Other agents have also shown promise for kidney imaging. For example, Sherry and colleagues performed in vivo pH imaging of mouse kidneys using a frequency-dependent lanthanide-based CEST agent [73]. Other agents tested include urea and phosphocreatine [74,75]. Our group has synthesized imidazole CEST imaging agents including Imidazole-4,5-dicarboxamide-di Glutamate (I45DC-diGlu) [76], and, as is shown in Figure 7, seems particularly promising for evaluating UTOs. This agent is well suited for ratiometric pH imaging on 3 Tesla scanners with two labile protons with large chemical shifts that produce strong pH sensitive contrast (Figure 7A,B). Figure 7C,D display higher kidney contrast and a larger difference in split renal contrast than seen using iopamidol. A number of well-tolerated medications have been developed based around imidazoles [77], including for treatment of cancer [78], ulcers [79,80], hypertension [81] and as antihistaminic drugs [82] which is encouraging for translating imidazole MRI contrast agents. We expect that one of the CEST agents mentioned above, or perhaps one not yet discovered, will prove outstanding for functional DCE-MR CEST urography of UTOs.
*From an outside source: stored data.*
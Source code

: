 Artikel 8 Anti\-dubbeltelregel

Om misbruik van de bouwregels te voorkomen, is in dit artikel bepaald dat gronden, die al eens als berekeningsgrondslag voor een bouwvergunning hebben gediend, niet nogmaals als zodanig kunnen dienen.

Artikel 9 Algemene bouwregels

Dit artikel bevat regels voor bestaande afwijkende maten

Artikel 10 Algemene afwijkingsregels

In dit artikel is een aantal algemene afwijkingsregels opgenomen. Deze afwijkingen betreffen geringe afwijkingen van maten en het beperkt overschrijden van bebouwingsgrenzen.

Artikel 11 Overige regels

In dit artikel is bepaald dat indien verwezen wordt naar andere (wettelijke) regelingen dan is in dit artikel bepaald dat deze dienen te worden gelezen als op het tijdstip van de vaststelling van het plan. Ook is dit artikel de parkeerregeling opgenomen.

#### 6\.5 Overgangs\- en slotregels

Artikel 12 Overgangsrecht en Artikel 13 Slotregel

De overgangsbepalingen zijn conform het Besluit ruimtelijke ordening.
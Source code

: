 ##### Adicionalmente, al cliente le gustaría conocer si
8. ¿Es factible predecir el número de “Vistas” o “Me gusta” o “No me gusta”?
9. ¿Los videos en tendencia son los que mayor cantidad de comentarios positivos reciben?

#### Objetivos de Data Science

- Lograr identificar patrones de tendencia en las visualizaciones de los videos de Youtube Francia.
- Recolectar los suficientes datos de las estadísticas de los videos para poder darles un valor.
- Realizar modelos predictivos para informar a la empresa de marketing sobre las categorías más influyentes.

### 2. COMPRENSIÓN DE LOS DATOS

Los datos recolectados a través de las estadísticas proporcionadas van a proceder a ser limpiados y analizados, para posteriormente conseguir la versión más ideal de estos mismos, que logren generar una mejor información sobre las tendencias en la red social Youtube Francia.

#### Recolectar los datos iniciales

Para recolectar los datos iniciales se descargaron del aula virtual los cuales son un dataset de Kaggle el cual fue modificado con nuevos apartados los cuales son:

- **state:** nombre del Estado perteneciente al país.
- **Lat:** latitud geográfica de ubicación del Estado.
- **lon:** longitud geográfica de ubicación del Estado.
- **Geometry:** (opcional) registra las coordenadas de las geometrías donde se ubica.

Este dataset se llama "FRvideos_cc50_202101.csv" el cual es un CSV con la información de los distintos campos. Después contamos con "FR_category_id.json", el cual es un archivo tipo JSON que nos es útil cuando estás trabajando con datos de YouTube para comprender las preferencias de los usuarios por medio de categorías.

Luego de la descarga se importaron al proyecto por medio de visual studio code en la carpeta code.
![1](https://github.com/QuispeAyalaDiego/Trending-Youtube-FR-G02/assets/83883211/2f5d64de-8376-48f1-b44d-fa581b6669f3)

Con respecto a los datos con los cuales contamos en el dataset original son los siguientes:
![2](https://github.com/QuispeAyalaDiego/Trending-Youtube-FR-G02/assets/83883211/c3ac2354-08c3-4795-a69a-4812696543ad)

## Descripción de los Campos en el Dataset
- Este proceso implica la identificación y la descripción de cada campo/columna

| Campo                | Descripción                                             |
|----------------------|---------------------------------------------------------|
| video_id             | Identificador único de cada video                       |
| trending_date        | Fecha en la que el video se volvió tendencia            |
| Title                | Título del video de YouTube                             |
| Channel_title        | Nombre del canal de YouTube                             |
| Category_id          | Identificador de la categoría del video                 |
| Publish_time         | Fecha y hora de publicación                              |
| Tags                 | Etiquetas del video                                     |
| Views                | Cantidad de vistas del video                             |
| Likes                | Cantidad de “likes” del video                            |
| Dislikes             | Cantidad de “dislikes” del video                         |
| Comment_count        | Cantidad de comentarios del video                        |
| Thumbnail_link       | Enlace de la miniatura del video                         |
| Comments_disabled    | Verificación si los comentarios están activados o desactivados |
At this stage, all of the major clinical scanner vendors have sequences for performing CEST imaging, allowing for the translation of pH imaging to patients [83,84,85,86,87]. Based on the success of our studies in mice, we prepared an iopamidol phantom at several pH values in serum and moved to establishing a CEST imaging protocol on our 3T Philips Achieva scanner (Philips Healthcare Solutions, Amsterdam, NL, USA) to test how well we could create pH maps. Example data are shown in Figure 8. As is shown, pH mapping could be performed over the range of 5.9 to 7.3 on our scanner; however, below this pH the performance was not ideal. Based on this, we injected iopamidol into our first healthy subject (Isovue 300, 90 mL injection volume) and observed ~4% contrast across both kidneys which was strong enough to enable generation of our first pH maps on a human subject (Figure 8D). Improvements in imaging protocol and post processing are currently being implemented and are expected to yield higher contrast to noise ratio pH maps. These results indicated that DCE-MR CEST urography is very promising for translation into patients with UTOs.